## [Recorded data]
········

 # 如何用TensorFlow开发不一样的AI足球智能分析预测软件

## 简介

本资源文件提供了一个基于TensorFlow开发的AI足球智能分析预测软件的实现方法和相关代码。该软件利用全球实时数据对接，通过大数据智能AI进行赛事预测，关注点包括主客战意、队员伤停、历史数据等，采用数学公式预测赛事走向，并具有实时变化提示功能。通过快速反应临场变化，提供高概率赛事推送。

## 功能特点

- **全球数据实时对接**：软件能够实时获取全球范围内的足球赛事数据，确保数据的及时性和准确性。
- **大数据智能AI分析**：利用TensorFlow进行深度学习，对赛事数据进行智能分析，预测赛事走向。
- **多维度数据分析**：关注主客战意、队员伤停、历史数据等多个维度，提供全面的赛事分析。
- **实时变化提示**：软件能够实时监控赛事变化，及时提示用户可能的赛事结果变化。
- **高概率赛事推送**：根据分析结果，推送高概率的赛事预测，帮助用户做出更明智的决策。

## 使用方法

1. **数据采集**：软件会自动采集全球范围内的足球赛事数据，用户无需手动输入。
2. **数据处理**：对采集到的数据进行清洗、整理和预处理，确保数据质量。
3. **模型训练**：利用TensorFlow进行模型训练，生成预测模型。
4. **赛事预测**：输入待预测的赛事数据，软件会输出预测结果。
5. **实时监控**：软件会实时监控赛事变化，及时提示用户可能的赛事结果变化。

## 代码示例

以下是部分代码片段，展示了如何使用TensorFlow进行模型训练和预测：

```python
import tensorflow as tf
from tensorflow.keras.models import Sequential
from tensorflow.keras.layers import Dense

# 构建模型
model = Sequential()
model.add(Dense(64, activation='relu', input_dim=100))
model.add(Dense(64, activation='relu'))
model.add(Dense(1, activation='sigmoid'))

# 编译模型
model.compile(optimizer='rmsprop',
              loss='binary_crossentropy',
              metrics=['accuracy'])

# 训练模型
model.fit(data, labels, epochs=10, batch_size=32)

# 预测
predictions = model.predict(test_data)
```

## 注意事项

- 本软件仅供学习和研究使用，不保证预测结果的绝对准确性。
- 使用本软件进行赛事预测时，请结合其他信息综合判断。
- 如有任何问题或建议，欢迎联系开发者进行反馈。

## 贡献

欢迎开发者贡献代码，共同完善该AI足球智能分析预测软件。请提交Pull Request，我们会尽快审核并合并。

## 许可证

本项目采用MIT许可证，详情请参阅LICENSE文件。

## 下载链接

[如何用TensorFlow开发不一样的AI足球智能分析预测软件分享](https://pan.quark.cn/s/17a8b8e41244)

········

## [WHAT YOU ARE ASKED TO DO]
Reproduce exactly, please, only the lines from the start of the data above to the line that contains "2. **数据处理**：对采集到的数据进行清洗、整理和预处理，确保数据质量。", with both ends kept.

## [RESPONSE TO THIS EXERCISE]
 # 如何用TensorFlow开发不一样的AI足球智能分析预测软件

## 简介

本资源文件提供了一个基于TensorFlow开发的AI足球智能分析预测软件的实现方法和相关代码。该软件利用全球实时数据对接，通过大数据智能AI进行赛事预测，关注点包括主客战意、队员伤停、历史数据等，采用数学公式预测赛事走向，并具有实时变化提示功能。通过快速反应临场变化，提供高概率赛事推送。

## 功能特点

- **全球数据实时对接**：软件能够实时获取全球范围内的足球赛事数据，确保数据的及时性和准确性。
- **大数据智能AI分析**：利用TensorFlow进行深度学习，对赛事数据进行智能分析，预测赛事走向。
- **多维度数据分析**：关注主客战意、队员伤停、历史数据等多个维度，提供全面的赛事分析。
- **实时变化提示**：软件能够实时监控赛事变化，及时提示用户可能的赛事结果变化。
- **高概率赛事推送**：根据分析结果，推送高概率的赛事预测，帮助用户做出更明智的决策。

## 使用方法

1. **数据采集**：软件会自动采集全球范围内的足球赛事数据，用户无需手动输入。
2. **数据处理**：对采集到的数据进行清洗、整理和预处理，确保数据质量。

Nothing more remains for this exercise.